(Stored data entries)
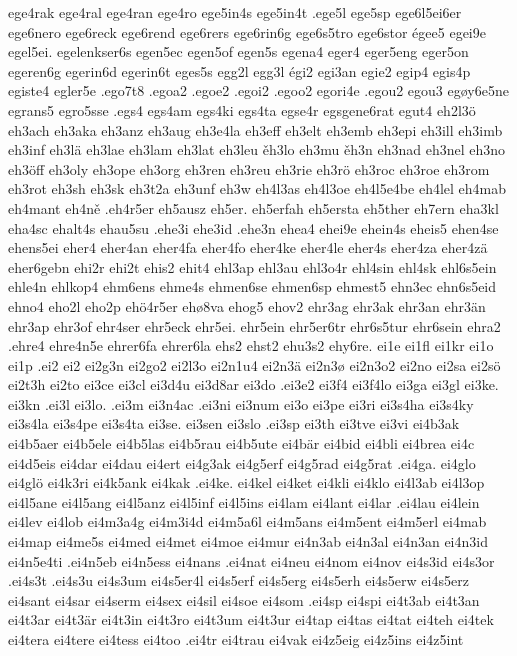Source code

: ege4rak
ege4ral
ege4ran
ege4ro
ege5in4s
ege5in4t
.ege5l
ege5sp
ege6l5ei6er
ege6nero
ege6reck
ege6rend
ege6rers
ege6rin6g
ege6s5tro
ege6stor
égee5
egei9e
egel5ei.
egelenkser6s
egen5ec
egen5of
egen5s
egena4
eger4
eger5eng
eger5on
egeren6g
egerin6d
egerin6t
eges5s
egg2l
egg3l
égi2
egi3an
egie2
egip4
egis4p
egiste4
egler5e
.ego7t8
.egoa2
.egoe2
.egoi2
.egoo2
egori4e
.egou2
egou3
egøy6e5ne
egrans5
egro5sse
.egs4
egs4am
egs4ki
egs4ta
egse4r
egsgene6rat
egut4
eh2l3ö
eh3ach
eh3aka
eh3anz
eh3aug
eh3e4la
eh3eff
eh3elt
eh3emb
eh3epi
eh3ill
eh3imb
eh3inf
eh3lä
eh3lae
eh3lam
eh3lat
eh3leu
ěh3lo
eh3mu
ěh3n
eh3nad
eh3nel
eh3no
eh3öff
eh3oly
eh3ope
eh3org
eh3ren
eh3reu
eh3rie
eh3rö
eh3roc
eh3roe
eh3rom
eh3rot
eh3sh
eh3sk
eh3t2a
eh3unf
eh3w
eh4l3as
eh4l3oe
eh4l5e4be
eh4lel
eh4mab
eh4mant
eh4ně
.eh4r5er
eh5ausz
eh5er.
eh5erfah
eh5ersta
eh5ther
eh7ern
eha3kl
eha4sc
ehalt4s
ehau5su
.ehe3i
ehe3id
.ehe3n
ehea4
ehei9e
ehein4s
eheis5
ehen4se
ehens5ei
eher4
eher4an
eher4fa
eher4fo
eher4ke
eher4le
eher4s
eher4za
eher4zä
eher6gebn
ehi2r
ehi2t
ehis2
ehit4
ehl3ap
ehl3au
ehl3o4r
ehl4sin
ehl4sk
ehl6s5ein
ehle4n
ehlkop4
ehm6ens
ehme4s
ehmen6se
ehmen6sp
ehmest5
ehn3ec
ehn6s5eid
ehno4
eho2l
eho2p
ehö4r5er
ehø8va
ehog5
ehov2
ehr3ag
ehr3ak
ehr3an
ehr3än
ehr3ap
ehr3of
ehr4ser
ehr5eck
ehr5ei.
ehr5ein
ehr5er6tr
ehr6s5tur
ehr6sein
ehra2
.ehre4
ehre4n5e
ehrer6fa
ehrer6la
ehs2
ehst2
ehu3s2
ehy6re.
ei1e
ei1fl
ei1kr
ei1o
ei1p
.ei2
ei2
ei2g3n
ei2go2
ei2l3o
ei2n1u4
ei2n3ä
ei2n3ø
ei2n3o2
ei2no
ei2sa
ei2sö
ei2t3h
ei2to
ei3ce
ei3cl
ei3d4u
ei3d8ar
ei3do
.ei3e2
ei3f4
ei3f4lo
ei3ga
ei3gl
ei3ke.
ei3kn
.ei3l
ei3lo.
.ei3m
ei3n4ac
.ei3ni
ei3num
ei3o
ei3pe
ei3ri
ei3s4ha
ei3s4ky
ei3s4la
ei3s4pe
ei3s4ta
ei3se.
ei3sen
ei3slo
.ei3sp
ei3th
ei3tve
ei3vi
ei4b3ak
ei4b5aer
ei4b5ele
ei4b5las
ei4b5rau
ei4b5ute
ei4bär
ei4bid
ei4bli
ei4brea
ei4c
ei4d5eis
ei4dar
ei4dau
ei4ert
ei4g3ak
ei4g5erf
ei4g5rad
ei4g5rat
.ei4ga.
ei4glo
ei4glö
ei4k3ri
ei4k5ank
ei4kak
.ei4ke.
ei4kel
ei4ket
ei4kli
ei4klo
ei4l3ab
ei4l3op
ei4l5ane
ei4l5ang
ei4l5anz
ei4l5inf
ei4l5ins
ei4lam
ei4lant
ei4lar
.ei4lau
ei4lein
ei4lev
ei4lob
ei4m3a4g
ei4m3i4d
ei4m5a6l
ei4m5ans
ei4m5ent
ei4m5erl
ei4mab
ei4map
ei4me5s
ei4med
ei4met
ei4moe
ei4mur
ei4n3ab
ei4n3al
ei4n3an
ei4n3id
ei4n5e4ti
.ei4n5eb
ei4n5ess
ei4nans
.ei4nat
ei4neu
ei4nom
ei4nov
ei4s3id
ei4s3or
.ei4s3t
.ei4s3u
ei4s3um
ei4s5er4l
ei4s5erf
ei4s5erg
ei4s5erh
ei4s5erw
ei4s5erz
ei4sant
ei4sar
ei4serm
ei4sex
ei4sil
ei4soe
ei4som
.ei4sp
ei4spi
ei4t3ab
ei4t3an
ei4t3ar
ei4t3är
ei4t3in
ei4t3ro
ei4t3um
ei4t3ur
ei4tap
ei4tas
ei4tat
ei4teh
ei4tek
ei4tera
ei4tere
ei4tess
ei4too
.ei4tr
ei4trau
ei4vak
ei4z5eig
ei4z5ins
ei4z5int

### What you should do
An exact copy of every entry above is needed, minus the pictures.

### Result of the task
Source code

: ege4rak
ege4ral
ege4ran
ege4ro
ege5in4s
ege5in4t
.ege5l
ege5sp
ege6l5ei6er
ege6nero
ege6reck
ege6rend
ege6rers
ege6rin6g
ege6s5tro
ege6stor
égee5
egei9e
egel5ei.
egelenkser6s
egen5ec
egen5of
egen5s
egena4
eger4
eger5eng
eger5on
egeren6g
egerin6d
egerin6t
eges5s
egg2l
egg3l
égi2
egi3an
egie2
egip4
egis4p
egiste4
egler5e
.ego7t8
.egoa2
.egoe2
.egoi2
.egoo2
egori4e
.egou2
egou3
egøy6e5ne
egrans5
egro5sse
.egs4
egs4am
egs4ki
egs4ta
egse4r
egsgene6rat
egut4
eh2l3ö
eh3ach
eh3aka
eh3anz
eh3aug
eh3e4la
eh3eff
eh3elt
eh3emb
eh3epi
eh3ill
eh3imb
eh3inf
eh3lä
eh3lae
eh3lam
eh3lat
eh3leu
ěh3lo
eh3mu
ěh3n
eh3nad
eh3nel
eh3no
eh3öff
eh3oly
eh3ope
eh3org
eh3ren
eh3reu
eh3rie
eh3rö
eh3roc
eh3roe
eh3rom
eh3rot
eh3sh
eh3sk
eh3t2a
eh3unf
eh3w
eh4l3as
eh4l3oe
eh4l5e4be
eh4lel
eh4mab
eh4mant
eh4ně
.eh4r5er
eh5ausz
eh5er.
eh5erfah
eh5ersta
eh5ther
eh7ern
eha3kl
eha4sc
ehalt4s
ehau5su
.ehe3i
ehe3id
.ehe3n
ehea4
ehei9e
ehein4s
eheis5
ehen4se
ehens5ei
eher4
eher4an
eher4fa
eher4fo
eher4ke
eher4le
eher4s
eher4za
eher4zä
eher6gebn
ehi2r
ehi2t
ehis2
ehit4
ehl3ap
ehl3au
ehl3o4r
ehl4sin
ehl4sk
ehl6s5ein
ehle4n
ehlkop4
ehm6ens
ehme4s
ehmen6se
ehmen6sp
ehmest5
ehn3ec
ehn6s5eid
ehno4
eho2l
eho2p
ehö4r5er
ehø8va
ehog5
ehov2
ehr3ag
ehr3ak
ehr3an
ehr3än
ehr3ap
ehr3of
ehr4ser
ehr5eck
ehr5ei.
ehr5ein
ehr5er6tr
ehr6s5tur
ehr6sein
ehra2
.ehre4
ehre4n5e
ehrer6fa
ehrer6la
ehs2
ehst2
ehu3s2
ehy6re.
ei1e
ei1fl
ei1kr
ei1o
ei1p
.ei2
ei2
ei2g3n
ei2go2
ei2l3o
ei2n1u4
ei2n3ä
ei2n3ø
ei2n3o2
ei2no
ei2sa
ei2sö
ei2t3h
ei2to
ei3ce
ei3cl
ei3d4u
ei3d8ar
ei3do
.ei3e2
ei3f4
ei3f4lo
ei3ga
ei3gl
ei3ke.
ei3kn
.ei3l
ei3lo.
.ei3m
ei3n4ac
.ei3ni
ei3num
ei3o
ei3pe
ei3ri
ei3s4ha
ei3s4ky
ei3s4la
ei3s4pe
ei3s4ta
ei3se.
ei3sen
ei3slo
.ei3sp
ei3th
ei3tve
ei3vi
ei4b3ak
ei4b5aer
ei4b5ele
ei4b5las
ei4b5rau
ei4b5ute
ei4bär
ei4bid
ei4bli
ei4brea
ei4c
ei4d5eis
ei4dar
ei4dau
ei4ert
ei4g3ak
ei4g5erf
ei4g5rad
ei4g5rat
.ei4ga.
ei4glo
ei4glö
ei4k3ri
ei4k5ank
ei4kak
.ei4ke.
ei4kel
ei4ket
ei4kli
ei4klo
ei4l3ab
ei4l3op
ei4l5ane
ei4l5ang
ei4l5anz
ei4l5inf
ei4l5ins
ei4lam
ei4lant
ei4lar
.ei4lau
ei4lein
ei4lev
ei4lob
ei4m3a4g
ei4m3i4d
ei4m5a6l
ei4m5ans
ei4m5ent
ei4m5erl
ei4mab
ei4map
ei4me5s
ei4med
ei4met
ei4moe
ei4mur
ei4n3ab
ei4n3al
ei4n3an
ei4n3id
ei4n5e4ti
.ei4n5eb
ei4n5ess
ei4nans
.ei4nat
ei4neu
ei4nom
ei4nov
ei4s3id
ei4s3or
.ei4s3t
.ei4s3u
ei4s3um
ei4s5er4l
ei4s5erf
ei4s5erg
ei4s5erh
ei4s5erw
ei4s5erz
ei4sant
ei4sar
ei4serm
ei4sex
ei4sil
ei4soe
ei4som
.ei4sp
ei4spi
ei4t3ab
ei4t3an
ei4t3ar
ei4t3är
ei4t3in
ei4t3ro
ei4t3um
ei4t3ur
ei4tap
ei4tas
ei4tat
ei4teh
ei4tek
ei4tera
ei4tere
ei4tess
ei4too
.ei4tr
ei4trau
ei4vak
ei4z5eig
ei4z5ins
ei4z5int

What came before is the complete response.